Campaign Bootcamp: Module 3 - market research

In Module 2 I looked at the characteristics of a ‘good’ goal. In Module 3 I am exploring ways to get to know your target audience better.

Why is this important?

Like setting a ‘good’ goal, market research is another building block that boosts your chances of having a successful campaign.

If you’ve got clear about your goal, it often involves persuade someone to do something. The next stumbling block you’re faced with, is figuring out what sort of message will do this best.

Market research is a way to get clear on this.

Will I really benefit from doing market research?

In my experience, only larger charities tend to do market research. I think there are some common barriers that prevent smaller organisations from using it - which is a pity, as it can significantly improve your results.
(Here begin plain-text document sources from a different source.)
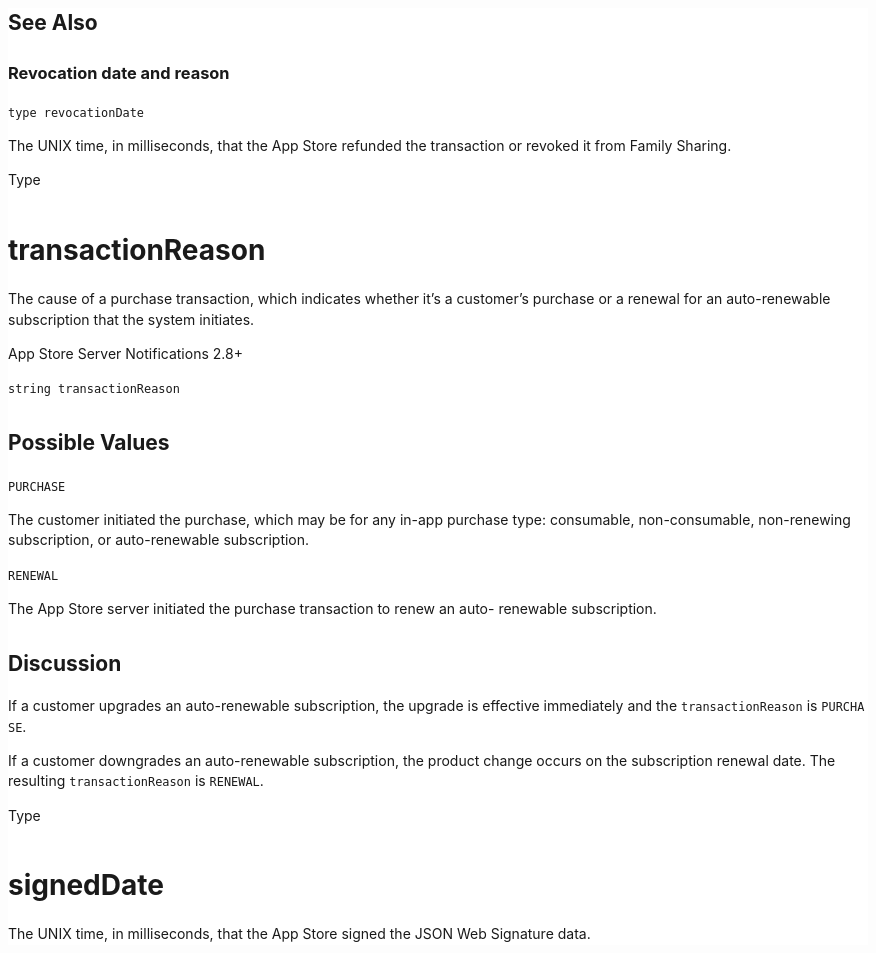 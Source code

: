 ## See Also

### Revocation date and reason

`type revocationDate`

The UNIX time, in milliseconds, that the App Store refunded the transaction or
revoked it from Family Sharing.

Type

# transactionReason

The cause of a purchase transaction, which indicates whether it’s a customer’s
purchase or a renewal for an auto-renewable subscription that the system
initiates.

App Store Server Notifications 2.8+

    
    
    string transactionReason

##  Possible Values

`PURCHASE`

    

The customer initiated the purchase, which may be for any in-app purchase
type: consumable, non-consumable, non-renewing subscription, or auto-renewable
subscription.

`RENEWAL`

    

The App Store server initiated the purchase transaction to renew an auto-
renewable subscription.

## Discussion

If a customer upgrades an auto-renewable subscription, the upgrade is
effective immediately and the `transactionReason` is `PURCHASE`.

If a customer downgrades an auto-renewable subscription, the product change
occurs on the subscription renewal date. The resulting `transactionReason` is
`RENEWAL`.

Type

# signedDate

The UNIX time, in milliseconds, that the App Store signed the JSON Web
Signature data.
And when time and money are precious, it’s particularly important to do what you can to get the best results from any marketing you do manage to do.

I’m going to tackle some of the key barriers below - in the hope that I can try and persuade you that yes, market research can really help you plan an effective campaign!
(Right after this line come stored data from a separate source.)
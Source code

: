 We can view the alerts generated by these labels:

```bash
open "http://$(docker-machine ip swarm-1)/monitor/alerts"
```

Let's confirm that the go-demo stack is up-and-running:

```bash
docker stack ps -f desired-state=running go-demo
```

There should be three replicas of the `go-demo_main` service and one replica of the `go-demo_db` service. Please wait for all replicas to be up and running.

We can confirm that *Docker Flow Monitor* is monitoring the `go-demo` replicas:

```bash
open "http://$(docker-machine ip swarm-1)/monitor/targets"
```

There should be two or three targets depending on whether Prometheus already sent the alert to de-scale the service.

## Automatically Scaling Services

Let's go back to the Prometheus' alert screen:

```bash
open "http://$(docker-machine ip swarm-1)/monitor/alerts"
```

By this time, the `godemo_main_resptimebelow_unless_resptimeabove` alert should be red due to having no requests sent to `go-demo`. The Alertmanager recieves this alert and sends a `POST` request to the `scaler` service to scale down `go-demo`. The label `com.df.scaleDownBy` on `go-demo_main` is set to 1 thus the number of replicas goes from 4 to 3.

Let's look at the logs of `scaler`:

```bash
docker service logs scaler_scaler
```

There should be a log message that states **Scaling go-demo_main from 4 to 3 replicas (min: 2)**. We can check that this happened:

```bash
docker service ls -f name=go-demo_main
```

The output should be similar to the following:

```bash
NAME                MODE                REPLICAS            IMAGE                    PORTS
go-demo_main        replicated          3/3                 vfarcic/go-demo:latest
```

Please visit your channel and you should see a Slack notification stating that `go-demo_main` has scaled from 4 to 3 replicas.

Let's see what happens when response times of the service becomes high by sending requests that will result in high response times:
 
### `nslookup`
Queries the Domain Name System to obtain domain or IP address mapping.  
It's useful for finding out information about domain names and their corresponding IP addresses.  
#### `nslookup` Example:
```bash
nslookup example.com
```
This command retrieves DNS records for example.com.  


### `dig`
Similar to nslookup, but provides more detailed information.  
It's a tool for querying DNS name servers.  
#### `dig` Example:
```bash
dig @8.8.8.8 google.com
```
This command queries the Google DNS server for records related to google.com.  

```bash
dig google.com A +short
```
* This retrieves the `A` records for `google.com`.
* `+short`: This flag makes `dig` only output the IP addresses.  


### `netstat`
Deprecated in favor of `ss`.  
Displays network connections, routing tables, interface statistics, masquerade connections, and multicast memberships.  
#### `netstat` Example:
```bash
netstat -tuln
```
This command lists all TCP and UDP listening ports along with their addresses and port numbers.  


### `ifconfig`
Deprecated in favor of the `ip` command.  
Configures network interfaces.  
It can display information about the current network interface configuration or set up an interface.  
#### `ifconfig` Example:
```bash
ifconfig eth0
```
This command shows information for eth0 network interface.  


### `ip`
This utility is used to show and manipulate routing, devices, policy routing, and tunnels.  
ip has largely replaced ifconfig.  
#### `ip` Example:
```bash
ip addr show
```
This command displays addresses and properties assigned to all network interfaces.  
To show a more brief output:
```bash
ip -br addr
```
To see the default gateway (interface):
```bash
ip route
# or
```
I’m not sure how it would help

It’s true that it is possible to get a bit lost in putting together a market research plan … and end up collecting information that doesn’t seem to help you. To make sure that your market research gives you valuable info, it can help to structure it around key questions and usually the key things you’re looking to understand are variants on:

  • who your audience(s) is/are

  • what their views are

  • why they might be motivated to do what you want to do

  • and why not - it can be helpful to uncover limiting problems/barriers too

  • when is best to communicate with them (time of day, season of the year, life stage etc)

For example ..

You might be an environmental charity with a database of supporters who make regular standing order donations in return for ‘membership’ and a quarterly newsletter. Subscriber income is important - but your numbers (and income) are static/declining, rather than growing. You want to do a campaign to attract more subscribers:  what messages should you use?
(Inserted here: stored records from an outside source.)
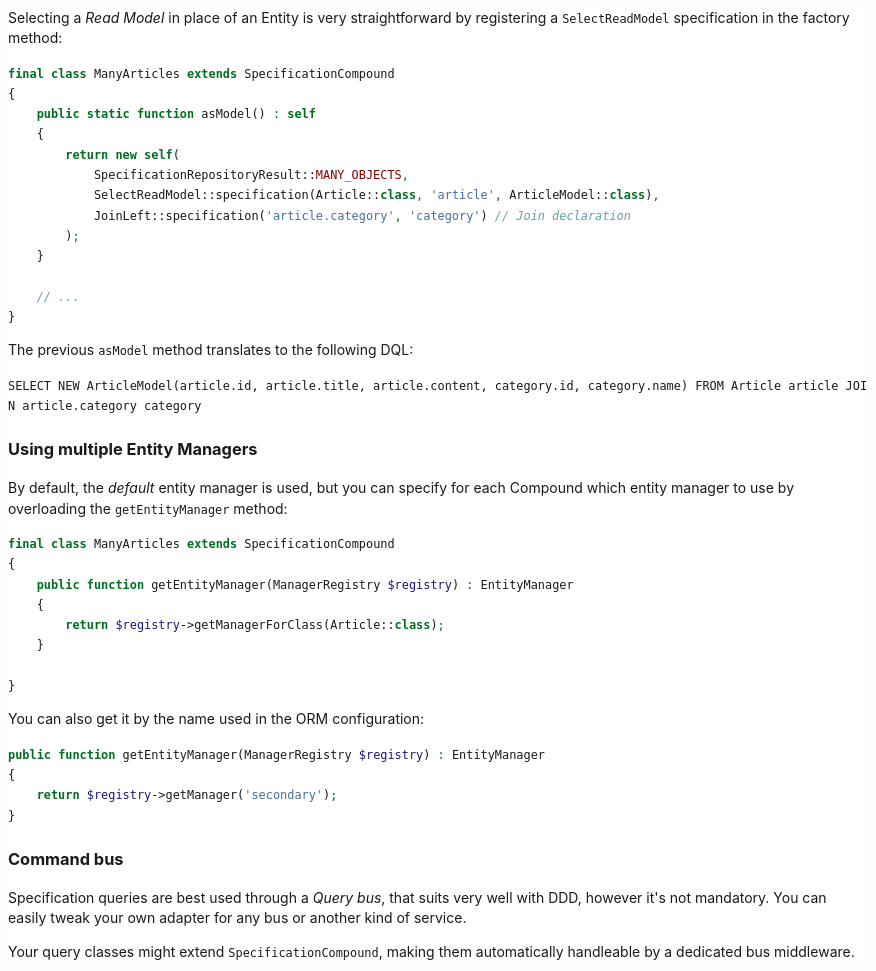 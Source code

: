 Selecting a _Read Model_ in place of an Entity is very straightforward by registering a `SelectReadModel` specification in the factory method:
```php
final class ManyArticles extends SpecificationCompound
{
    public static function asModel() : self
    {
        return new self(
            SpecificationRepositoryResult::MANY_OBJECTS,
            SelectReadModel::specification(Article::class, 'article', ArticleModel::class),
            JoinLeft::specification('article.category', 'category') // Join declaration
        );
    }
    
    // ...
}
```

The previous `asModel` method translates to the following DQL:
```dql
SELECT NEW ArticleModel(article.id, article.title, article.content, category.id, category.name) FROM Article article JOIN article.category category
```


### <a name="multipleem"></a>Using multiple Entity Managers
By default, the *default* entity manager is used, but you can specify for each Compound which entity manager to use by overloading the `getEntityManager` method:
```php
final class ManyArticles extends SpecificationCompound
{
    public function getEntityManager(ManagerRegistry $registry) : EntityManager
    {
        return $registry->getManagerForClass(Article::class);
    }
    
}
```
You can also get it by the name used in the ORM configuration:
```php
public function getEntityManager(ManagerRegistry $registry) : EntityManager
{
    return $registry->getManager('secondary');
}
```


### <a name="commandbus"></a>Command bus

Specification queries are best used through a _Query bus_, that suits very well with DDD, however it's not mandatory. You can easily tweak your own adapter for any bus or another kind of service.

Your query classes might extend `SpecificationCompound`, making them automatically handleable by a dedicated bus middleware.
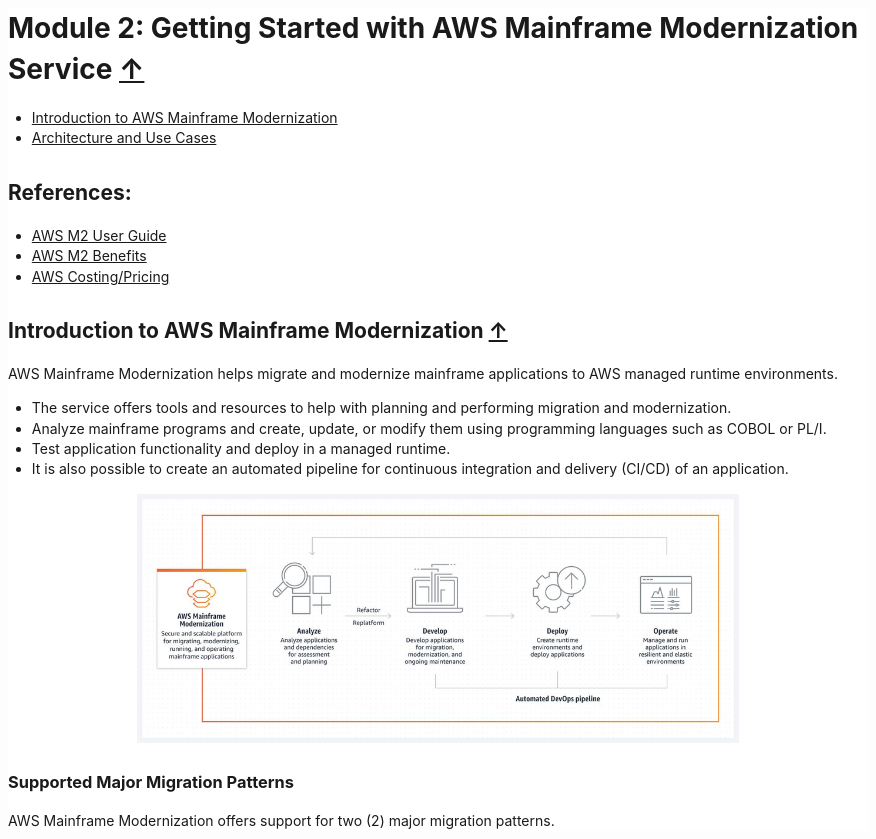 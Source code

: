# Module 2: Getting Started with AWS Mainframe Modernization Service [↑](../README.md)

- [Introduction to AWS Mainframe Modernization](#introduction-to-aws-mainframe-modernization-)
- [Architecture and Use Cases](#architecture-and-use-cases-)

## References:
- [AWS M2 User Guide](https://docs.aws.amazon.com/m2/latest/userguide/what-is-m2.html)
- [AWS M2 Benefits](https://aws.amazon.com/mainframe/)
- [AWS Costing/Pricing](https://aws.amazon.com/mainframe-modernization/pricing/?did=ap_card&trk=ap_card)

## Introduction to AWS Mainframe Modernization [↑](#module-2-getting-started-with-aws-mainframe-modernization-service-)
AWS Mainframe Modernization helps migrate and modernize mainframe applications to AWS managed runtime environments.

- The service offers tools and resources to help with planning and performing migration and modernization.
- Analyze mainframe programs and create, update, or modify them using programming languages such as COBOL or PL/I.
- Test application functionality and deploy in a managed runtime.
- It is also possible to create an automated pipeline for continuous integration and delivery (CI/CD) of an application.

<div align="center">
    <img src="../img/aws-mainframe-modernization.png" height="70%" width="70%"/>
</div>

### Supported Major Migration Patterns
AWS Mainframe Modernization offers support for two (2) major migration patterns.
A quick and easy way to start might be by doing a bit of data research.

Does the data have useful info like:

  • Postcode

  • Date they started contributions

  • Any info on type of person (do they pay a family, OAP, student or adult rate?)

Sorting your database by postcode might show you that you have a block of donors who live near nature reserves you manage: are they supporters because of their attachment to places you work in?

You could ring a few (assuming you have permissions in place) and thank them for their support, explain you’re doing a bit of research into why people joined, and ask them to tell you the story of why and when they joined, and what their views are. [Top tip: ask them if you can record them, and use quotes in future marketing; ask  if they mind if you ring them back if you need any more info. Be sure to send a thank you note.]

After doing 5 to 10 interviews, you might find you’ve done enough to see a bit of a pattern emerge. For example you might find that supporters fall into different groups: perhaps - younger families who joined because they enjoyed a family activity programme; knowledgeable naturalists who appreciate your habitat work; a few local businesses whose employees participate in an annual ‘clear up’ volunteer day.  

This would give you info on some of the different ‘whos’ and ‘whys’ as a result of your work. It might be enough to allow you to pick a group you feel offers most potential as offering the easiest route to increasing your income.

This work might show you that a good campaign to run might be to fund more family activity days in holidays, using this as a way to build relationships and encourage more young families to sign up as supporters.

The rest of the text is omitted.